Romano Prodi a sagement refusé l’offre d’emploi de Vladimir Poutine, qui lui proposait de présider South Stream, le projet russo-italien de gazoduc.

Le président et futur premier ministre russe espérait réitérer le "coup" Schröder : juste après sa défaite électorale de septembre 2005, l’ancien chancelier allemand s’était vu proposer - et avait accepté - la présidence de Nord Stream, un autre gazoduc russe en préparation sous la Baltique. Gerhard Schröder s’était ainsi reconverti quelques semaines seulement après avoir promis la collaboration de l’Allemagne au projet.

La Russie sait qu’elle peut toujours compter sur l’Allemagne et l’Italie, sur leur appétit pour le gaz russe, pour enfoncer un coin dans la politique commune de l’énergie que la Commission européenne tente d’élaborer tant bien que mal.

South Stream, piloté par Gazprom et le groupe pétrolier italien Eni, fut d’abord conçu comme une réponse au projet Nabucco, soutenu par les Etats-Unis et sponsorisé par l’Union européenne, et qui doit contourner la mer Caspienne via la Turquie pour amener à l’Europe le gaz d’Asie centrale qui lui permettrait de réduire sa dépendance énergétique vis-à-vis de Moscou.

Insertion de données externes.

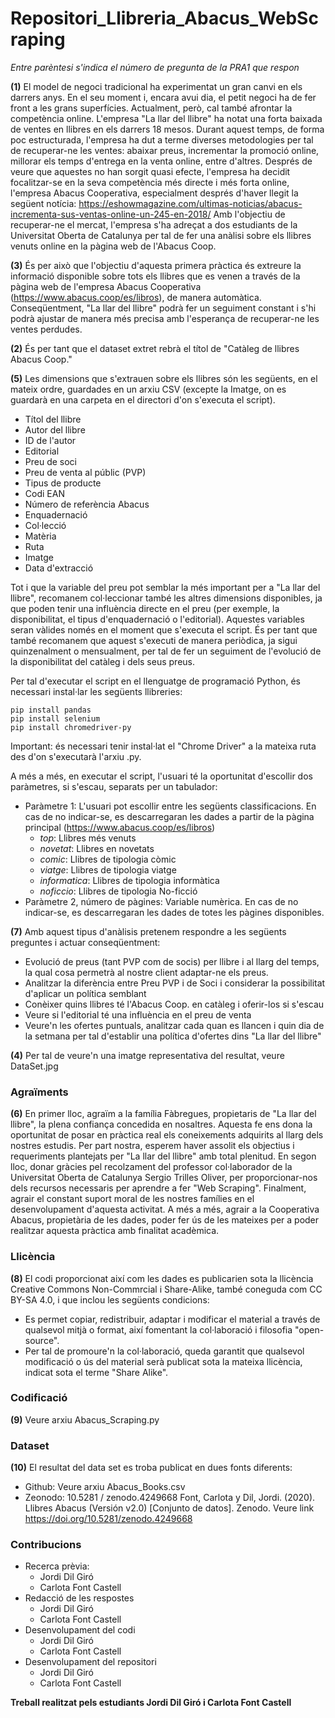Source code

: # Repositori_Llibreria_Abacus_WebScraping

*Entre parèntesi s'indica el número de pregunta de la PRA1 que respon*

**(1)** El model de negoci tradicional ha experimentat un gran canvi en els darrers anys. En el seu moment i, encara avui dia, el petit negoci ha de fer front a les grans superfícies. Actualment, però, cal també afrontar la competència online. 
L'empresa "La llar del llibre" ha notat una forta baixada de ventes en llibres en els darrers 18 mesos. Durant aquest temps, de forma poc estructurada, l'empresa ha dut a terme diverses metodologies per tal de recuperar-ne les ventes: abaixar preus, incrementar la promoció online, millorar els temps d'entrega en la venta online, entre d'altres. 
Després de veure que aquestes no han sorgit quasi efecte, l'empresa ha decidit focalitzar-se en la seva competència més directe i més forta online, l'empresa Abacus Cooperativa, especialment després d'haver llegit la següent notícia: https://eshowmagazine.com/ultimas-noticias/abacus-incrementa-sus-ventas-online-un-245-en-2018/
Amb l'objectiu de recuperar-ne el mercat, l'empresa s'ha adreçat a dos estudiants de la Universitat Oberta de Catalunya per tal de fer una anàlisi sobre els llibres venuts online en la pàgina web de l'Abacus Coop. 

**(3)** És per això que l'objectiu d'aquesta primera pràctica és extreure la informació disponible sobre tots els llibres que es venen a través de la pàgina web de l'empresa Abacus Cooperativa (https://www.abacus.coop/es/libros), de manera automàtica. Conseqüentment, "La llar del llibre" podrà fer un seguiment constant i s'hi podrà ajustar de manera més precisa amb l'esperança de recuperar-ne les ventes perdudes. 

**(2)** És per tant que el dataset extret rebrà el títol de "Catàleg de llibres Abacus Coop."

**(5)** Les dimensions que s'extrauen sobre els llibres són les següents, en el mateix ordre, guardades en un arxiu CSV (excepte la Imatge, on es guardarà en una carpeta en el directori d'on s'executa el script). 
- Títol del llibre
- Autor del llibre
- ID de l'autor
- Editorial
- Preu de soci
- Preu de venta al públic (PVP)
- Tipus de producte
- Codi EAN
- Número de referència Abacus
- Enquadernació
- Col·lecció
- Matèria
- Ruta
- Imatge
- Data d'extracció

Tot i que la variable del preu pot semblar la més important per a "La llar del llibre", recomanem col·leccionar també les altres dimensions disponibles, ja que poden tenir una influència directe en el preu (per exemple, la disponibilitat, el tipus d'enquadernació o l'editorial). 
Aquestes variables seran vàlides només en el moment que s'executa el script. És per tant que també recomanem que aquest s'executi de manera periòdica, ja sigui quinzenalment o mensualment, per tal de fer un seguiment de l'evolució de la disponibilitat del catàleg i dels seus preus. 

Per tal d'executar el script en el llenguatge de programació Python, és necessari instal·lar les següents llibreries:

```
pip install pandas
pip install selenium
pip install chromedriver-py
```
Important: és necessari tenir instal·lat el "Chrome Driver" a la mateixa ruta des d'on s'executarà l'arxiu .py. 

A més a més, en executar el script, l'usuari té la oportunitat d'escollir dos paràmetres, si s'escau, separats per un tabulador:
- Paràmetre 1: L'usuari pot escollir entre les següents classificacions. En cas de no indicar-se, es descarregaran les dades a partir de la pàgina principal (https://www.abacus.coop/es/libros)
  - *top*: Llibres més venuts
  - *novetat*: Llibres en novetats
  - *comic*: Llibres de tipologia còmic
  - *viatge*: Llibres de tipologia viatge
  - *informatica*: Llibres de tipologia informàtica
  - *noficcio*: Llibres de tipologia No-ficció
- Paràmetre 2, número de pàgines: Variable numèrica. En cas de no indicar-se, es descarregaran les dades de totes les pàgines disponibles. 

**(7)** Amb aquest tipus d'anàlisis pretenem respondre a les següents preguntes i actuar conseqüentment:
- Evolució de preus (tant PVP com de socis) per llibre i al llarg del temps, la qual cosa permetrà al nostre client adaptar-ne els preus.
- Analitzar la diferència entre Preu PVP i de Soci i considerar la possibilitat d'aplicar un política semblant
- Conèixer quins llibres té l'Abacus Coop. en catàleg i oferir-los si s'escau
- Veure si l'editorial té una influència en el preu de venta
- Veure'n les ofertes puntuals, analitzar cada quan es llancen i quin dia de la setmana per tal d'establir una política d'ofertes dins "La llar del llibre"

**(4)** Per tal de veure'n una imatge representativa del resultat, veure DataSet.jpg

### Agraïments
**(6)** En primer lloc, agraïm a la família Fàbregues, propietaris de "La llar del llibre", la plena confiança concedida en nosaltres. Aquesta fe ens dona la oportunitat de posar en pràctica real els coneixements adquirits al llarg dels nostres estudis. Per part nostra, esperem haver assolit els objectius i requeriments plantejats per "La llar del llibre" amb total plenitud. 
En segon lloc, donar gràcies pel recolzament del professor col·laborador de la Universitat Oberta de Catalunya Sergio Trilles Oliver, per proporcionar-nos dels recursos necessaris per aprendre a fer "Web Scraping". 
Finalment, agrair el constant suport moral de les nostres famílies en el desenvolupament d'aquesta activitat. 
A més a més, agrair a la Cooperativa Abacus, propietària de les dades, poder fer ús de les mateixes per a poder realitzar aquesta pràctica amb finalitat acadèmica.

### Llicència
**(8)** El codi proporcionat així com les dades es publicarien sota la llicència Creative Commons Non-Commrcial i Share-Alike, també coneguda com CC BY-SA 4.0, i que inclou les següents condicions:
- Es permet copiar, redistribuir, adaptar i modificar el material a través de qualsevol mitjà o format, així fomentant la col·laboració i filosofia "open-source".
- Per tal de promoure'n la col·laboració, queda garantit que qualsevol modificació o ús del material serà publicat sota la mateixa llicència, indicat sota el terme "Share Alike". 

### Codificació
**(9)** Veure arxiu Abacus_Scraping.py

### Dataset
**(10)** El resultat del data set es troba publicat en dues fonts diferents:
- Github: Veure arxiu Abacus_Books.csv
- Zeonodo: 10.5281 / zenodo.4249668
  Font, Carlota y Dil, Jordi. (2020). Llibres Abacus (Versión v2.0) [Conjunto de datos]. Zenodo. Veure link https://doi.org/10.5281/zenodo.4249668

### Contribucions      
- Recerca prèvia:
  - Jordi Dil Giró
  - Carlota Font Castell
- Redacció de les respostes
  - Jordi Dil Giró
  - Carlota Font Castell
- Desenvolupament del codi
  - Jordi Dil Giró
  - Carlota Font Castell
- Desenvolupament del repositori
  - Jordi Dil Giró
  - Carlota Font Castell


**Treball realitzat pels estudiants Jordi Dil Giró i Carlota Font Castell**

South Stream a marqué des points ces derniers mois, quand la Serbie et la Bulgarie ont accepté de s’y joindre. Mais on peut interpréter la tentative de recruter M. Prodi comme le signe que M. Poutine prend Nabucco au sérieux. Si c’est le cas, il y croit plus que les Européens eux-mêmes.

Car ce projet de gazoduc de l’Union est marqué par la désunion - et manque de gaz. Indépendamment même de l’Allemagne et de l’Italie, ses membres actuels se chamaillent et ne parviennent pas à s’entendre sur sa composition.

Gaz de France vient ainsi de se voir refuser de rejoindre Nabucco en raison de l’opposition de la Turquie, contrariée par la loi française assimilant le massacre des Arméniens de 1915 à un génocide. Ce faisant Nabucco s’est privé à la fois d’un investisseur et d’un client.

Plus grave encore, le projet de Nabucco n’a aucun sens économique sans le gaz iranien - ce que les sanctions américaines et européennes contre l’Iran empêchent d’envisager pour le moment. M. Poutine n’avait même pas besoin de M. Prodi pour affaiblir Nabucco : les Européens s’y emploient très bien eux-mêmes.